The CFTC said exchanges designated as contract markets act as the primary gatekeepers responsible for reviewing whether new contracts meet federal derivatives standards before they begin trading.
Regulators stressed that exchanges must confirm contracts are not susceptible to manipulation or abusive trading practices. The guidance warns that poorly designed contracts could expose markets to conflicts of interest or incentives to influence real-world outcomes.
Certain types of contracts may carry higher manipulation risks. The agency highlighted markets tied to individual athlete injuries, unsportsmanlike conduct or narrowly defined sports outcomes. Such contracts could create incentives for participants with insider knowledge or influence to affect results.
Regulatory scrutiny has intensified as prediction markets attract greater trading activity. Some state gaming regulators argue that certain sports-related contracts resemble unlicensed gambling products. Federal regulators maintain that properly structured contracts qualify as derivatives governed by federal commodities law.
Recent controversies have added urgency to the debate. Last month, blockchain analytics firm Bubblemaps identified a cluster of newly funded wallets that collectively earned roughly $1 million from bets tied to a potential US strike on Iran shortly before airstrikes were carried out.
Separately, the prediction market platform Kalshi faced criticism over a contract titled “Ali Khamenei out as Supreme Leader?” following the death of Iran’s leader during US-Israeli strikes. Critics argued the contract resembled a death-related wager. The platform said its settlement rules prevented traders from directly profiting from a death event.
Lawmakers are also raising ethical concerns. Several Democratic members of Congress introduced legislation known as the Death Bets Act that would prohibit prediction market contracts linked to death, war or assassination.
Speaking earlier Thursday on CNBC’s Squawk Box, Selig said regulators aim to establish clearer standards as the market expands.
He said exchanges listing event contracts serve as the first line of defense in preventing manipulation, insider trading and abusive activity before contracts reach public trading.
The regulatory update comes as US financial agencies increase cooperation on emerging financial technologies. On Wednesday, the CFTC and the US Securities and Exchange Commission signed a memorandum of understanding to coordinate oversight of crypto markets and related financial innovations.

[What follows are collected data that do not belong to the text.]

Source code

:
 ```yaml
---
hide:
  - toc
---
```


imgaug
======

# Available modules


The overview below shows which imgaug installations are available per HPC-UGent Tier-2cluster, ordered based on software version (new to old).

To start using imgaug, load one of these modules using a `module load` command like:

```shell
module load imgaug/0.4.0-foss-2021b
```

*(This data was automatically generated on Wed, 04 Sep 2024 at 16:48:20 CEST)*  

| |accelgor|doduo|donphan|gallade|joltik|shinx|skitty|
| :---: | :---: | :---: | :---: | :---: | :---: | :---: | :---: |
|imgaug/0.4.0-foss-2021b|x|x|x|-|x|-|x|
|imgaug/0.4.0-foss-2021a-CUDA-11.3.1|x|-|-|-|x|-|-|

Prediction market platforms have expanded rapidly over the past year. Trading volumes and investor interest have surged, driven in part by global political events and economic uncertainty.
Platforms including Polymarket and Kalshi are reportedly exploring fundraising rounds that could value the companies near $20 billion, roughly double their most recent valuations.
Trading activity has climbed sharply. Combined monthly trading volume on Kalshi and Polymarket reached about $18.6 billion in February, marking the sixth consecutive monthly record, according to data compiled by The Block.
Early March activity indicates the momentum may continue. Combined trading volume across the two platforms has already exceeded $8 billion with more than half the month remaining.
Regulators said clearer rules will help exchanges manage risks while supporting lawful market innovation as prediction markets expand into new financial products and broader user bases.